Records supplied:
━━━━━━━━━━
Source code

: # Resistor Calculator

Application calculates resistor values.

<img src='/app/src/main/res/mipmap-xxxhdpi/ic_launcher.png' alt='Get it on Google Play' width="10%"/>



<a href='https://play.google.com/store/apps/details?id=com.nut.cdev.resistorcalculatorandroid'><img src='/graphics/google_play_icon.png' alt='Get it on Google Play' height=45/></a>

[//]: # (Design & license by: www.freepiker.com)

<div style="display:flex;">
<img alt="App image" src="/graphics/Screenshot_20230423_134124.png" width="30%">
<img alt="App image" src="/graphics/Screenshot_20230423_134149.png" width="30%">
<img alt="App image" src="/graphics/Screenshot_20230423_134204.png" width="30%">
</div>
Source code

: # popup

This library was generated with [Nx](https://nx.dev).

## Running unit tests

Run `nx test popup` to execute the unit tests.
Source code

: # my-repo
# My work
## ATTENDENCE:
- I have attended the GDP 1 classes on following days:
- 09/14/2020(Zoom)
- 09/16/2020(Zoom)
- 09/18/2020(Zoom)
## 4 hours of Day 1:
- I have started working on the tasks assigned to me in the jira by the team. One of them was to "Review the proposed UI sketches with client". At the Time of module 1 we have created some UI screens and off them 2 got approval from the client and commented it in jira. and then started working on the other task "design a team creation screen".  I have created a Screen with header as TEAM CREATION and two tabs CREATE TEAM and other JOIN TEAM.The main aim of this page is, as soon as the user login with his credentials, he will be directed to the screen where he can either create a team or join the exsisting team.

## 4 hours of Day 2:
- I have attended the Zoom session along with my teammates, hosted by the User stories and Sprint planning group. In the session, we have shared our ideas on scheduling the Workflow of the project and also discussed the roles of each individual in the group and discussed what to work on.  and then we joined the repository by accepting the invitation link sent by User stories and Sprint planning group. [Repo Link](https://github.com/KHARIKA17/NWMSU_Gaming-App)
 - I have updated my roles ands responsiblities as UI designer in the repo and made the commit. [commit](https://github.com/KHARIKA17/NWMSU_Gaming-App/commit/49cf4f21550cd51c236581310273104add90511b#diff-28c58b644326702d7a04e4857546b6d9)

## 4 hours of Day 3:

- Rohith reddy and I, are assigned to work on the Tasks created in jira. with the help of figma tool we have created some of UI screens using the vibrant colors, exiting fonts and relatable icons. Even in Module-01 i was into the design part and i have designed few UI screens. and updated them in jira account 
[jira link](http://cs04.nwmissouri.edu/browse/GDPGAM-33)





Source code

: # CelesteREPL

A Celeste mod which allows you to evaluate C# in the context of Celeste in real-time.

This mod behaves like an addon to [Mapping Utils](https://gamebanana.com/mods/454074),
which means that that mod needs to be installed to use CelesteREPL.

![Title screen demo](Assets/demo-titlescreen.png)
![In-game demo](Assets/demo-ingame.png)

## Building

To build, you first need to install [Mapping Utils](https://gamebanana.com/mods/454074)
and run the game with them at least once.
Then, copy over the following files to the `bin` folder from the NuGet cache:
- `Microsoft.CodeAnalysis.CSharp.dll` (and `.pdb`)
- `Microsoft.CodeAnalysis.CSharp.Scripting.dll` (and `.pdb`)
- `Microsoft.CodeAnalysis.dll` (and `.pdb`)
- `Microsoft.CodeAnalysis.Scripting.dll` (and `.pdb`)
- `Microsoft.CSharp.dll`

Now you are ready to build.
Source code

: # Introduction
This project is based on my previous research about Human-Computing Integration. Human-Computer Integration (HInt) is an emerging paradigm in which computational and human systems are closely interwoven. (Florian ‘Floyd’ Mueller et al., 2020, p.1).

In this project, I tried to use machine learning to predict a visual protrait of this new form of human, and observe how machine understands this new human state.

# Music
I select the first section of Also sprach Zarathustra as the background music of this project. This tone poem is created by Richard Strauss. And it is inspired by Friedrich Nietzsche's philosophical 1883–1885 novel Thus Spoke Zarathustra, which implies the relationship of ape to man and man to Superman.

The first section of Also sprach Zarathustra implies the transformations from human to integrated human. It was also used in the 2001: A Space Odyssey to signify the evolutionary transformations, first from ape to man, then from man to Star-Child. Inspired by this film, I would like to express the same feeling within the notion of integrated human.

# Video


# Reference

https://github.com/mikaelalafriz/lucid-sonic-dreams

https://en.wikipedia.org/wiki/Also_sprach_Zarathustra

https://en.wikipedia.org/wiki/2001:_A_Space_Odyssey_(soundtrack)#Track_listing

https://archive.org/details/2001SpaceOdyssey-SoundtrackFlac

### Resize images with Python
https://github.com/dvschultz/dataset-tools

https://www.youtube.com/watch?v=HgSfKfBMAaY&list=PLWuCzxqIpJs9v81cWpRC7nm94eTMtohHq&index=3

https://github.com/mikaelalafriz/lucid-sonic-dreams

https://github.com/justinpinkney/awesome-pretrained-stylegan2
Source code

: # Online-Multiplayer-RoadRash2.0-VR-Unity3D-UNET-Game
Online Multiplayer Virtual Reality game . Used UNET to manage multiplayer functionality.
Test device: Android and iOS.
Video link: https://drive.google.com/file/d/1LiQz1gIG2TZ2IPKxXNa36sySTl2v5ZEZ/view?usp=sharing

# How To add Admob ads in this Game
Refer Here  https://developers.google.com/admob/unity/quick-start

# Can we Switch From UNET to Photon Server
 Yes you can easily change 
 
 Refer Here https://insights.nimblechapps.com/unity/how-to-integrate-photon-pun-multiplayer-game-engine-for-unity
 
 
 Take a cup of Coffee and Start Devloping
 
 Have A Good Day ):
━━━━━━━━━━
Transcribe the whole listing exactly.

Source code

: # Resistor Calculator

Application calculates resistor values.

<img src='/app/src/main/res/mipmap-xxxhdpi/ic_launcher.png' alt='Get it on Google Play' width="10%"/>



<a href='https://play.google.com/store/apps/details?id=com.nut.cdev.resistorcalculatorandroid'><img src='/graphics/google_play_icon.png' alt='Get it on Google Play' height=45/></a>

[//]: # (Design & license by: www.freepiker.com)

<div style="display:flex;">
<img alt="App image" src="/graphics/Screenshot_20230423_134124.png" width="30%">
<img alt="App image" src="/graphics/Screenshot_20230423_134149.png" width="30%">
<img alt="App image" src="/graphics/Screenshot_20230423_134204.png" width="30%">
</div>
Source code

: # popup

This library was generated with [Nx](https://nx.dev).

## Running unit tests

Run `nx test popup` to execute the unit tests.
Source code

: # my-repo
# My work
## ATTENDENCE:
- I have attended the GDP 1 classes on following days:
- 09/14/2020(Zoom)
- 09/16/2020(Zoom)
- 09/18/2020(Zoom)
## 4 hours of Day 1:
- I have started working on the tasks assigned to me in the jira by the team. One of them was to "Review the proposed UI sketches with client". At the Time of module 1 we have created some UI screens and off them 2 got approval from the client and commented it in jira. and then started working on the other task "design a team creation screen".  I have created a Screen with header as TEAM CREATION and two tabs CREATE TEAM and other JOIN TEAM.The main aim of this page is, as soon as the user login with his credentials, he will be directed to the screen where he can either create a team or join the exsisting team.

## 4 hours of Day 2:
- I have attended the Zoom session along with my teammates, hosted by the User stories and Sprint planning group. In the session, we have shared our ideas on scheduling the Workflow of the project and also discussed the roles of each individual in the group and discussed what to work on.  and then we joined the repository by accepting the invitation link sent by User stories and Sprint planning group. [Repo Link](https://github.com/KHARIKA17/NWMSU_Gaming-App)
 - I have updated my roles ands responsiblities as UI designer in the repo and made the commit. [commit](https://github.com/KHARIKA17/NWMSU_Gaming-App/commit/49cf4f21550cd51c236581310273104add90511b#diff-28c58b644326702d7a04e4857546b6d9)

## 4 hours of Day 3:

- Rohith reddy and I, are assigned to work on the Tasks created in jira. with the help of figma tool we have created some of UI screens using the vibrant colors, exiting fonts and relatable icons. Even in Module-01 i was into the design part and i have designed few UI screens. and updated them in jira account 
[jira link](http://cs04.nwmissouri.edu/browse/GDPGAM-33)





Source code

: # CelesteREPL

A Celeste mod which allows you to evaluate C# in the context of Celeste in real-time.

This mod behaves like an addon to [Mapping Utils](https://gamebanana.com/mods/454074),
which means that that mod needs to be installed to use CelesteREPL.

![Title screen demo](Assets/demo-titlescreen.png)
![In-game demo](Assets/demo-ingame.png)

## Building

To build, you first need to install [Mapping Utils](https://gamebanana.com/mods/454074)
and run the game with them at least once.
Then, copy over the following files to the `bin` folder from the NuGet cache:
- `Microsoft.CodeAnalysis.CSharp.dll` (and `.pdb`)
- `Microsoft.CodeAnalysis.CSharp.Scripting.dll` (and `.pdb`)
- `Microsoft.CodeAnalysis.dll` (and `.pdb`)
- `Microsoft.CodeAnalysis.Scripting.dll` (and `.pdb`)
- `Microsoft.CSharp.dll`

Now you are ready to build.
Source code

: # Introduction
This project is based on my previous research about Human-Computing Integration. Human-Computer Integration (HInt) is an emerging paradigm in which computational and human systems are closely interwoven. (Florian ‘Floyd’ Mueller et al., 2020, p.1).

In this project, I tried to use machine learning to predict a visual protrait of this new form of human, and observe how machine understands this new human state.

# Music
I select the first section of Also sprach Zarathustra as the background music of this project. This tone poem is created by Richard Strauss. And it is inspired by Friedrich Nietzsche's philosophical 1883–1885 novel Thus Spoke Zarathustra, which implies the relationship of ape to man and man to Superman.

The first section of Also sprach Zarathustra implies the transformations from human to integrated human. It was also used in the 2001: A Space Odyssey to signify the evolutionary transformations, first from ape to man, then from man to Star-Child. Inspired by this film, I would like to express the same feeling within the notion of integrated human.

# Video


# Reference

https://github.com/mikaelalafriz/lucid-sonic-dreams

https://en.wikipedia.org/wiki/Also_sprach_Zarathustra

https://en.wikipedia.org/wiki/2001:_A_Space_Odyssey_(soundtrack)#Track_listing

https://archive.org/details/2001SpaceOdyssey-SoundtrackFlac

### Resize images with Python
https://github.com/dvschultz/dataset-tools

https://www.youtube.com/watch?v=HgSfKfBMAaY&list=PLWuCzxqIpJs9v81cWpRC7nm94eTMtohHq&index=3

https://github.com/mikaelalafriz/lucid-sonic-dreams

https://github.com/justinpinkney/awesome-pretrained-stylegan2
Source code

: # Online-Multiplayer-RoadRash2.0-VR-Unity3D-UNET-Game
Online Multiplayer Virtual Reality game . Used UNET to manage multiplayer functionality.
Test device: Android and iOS.
Video link: https://drive.google.com/file/d/1LiQz1gIG2TZ2IPKxXNa36sySTl2v5ZEZ/view?usp=sharing

# How To add Admob ads in this Game
Refer Here  https://developers.google.com/admob/unity/quick-start

# Can we Switch From UNET to Photon Server
 Yes you can easily change 
 
 Refer Here https://insights.nimblechapps.com/unity/how-to-integrate-photon-pun-multiplayer-game-engine-for-unity
 
 
 Take a cup of Coffee and Start Devloping
 
 Have A Good Day ):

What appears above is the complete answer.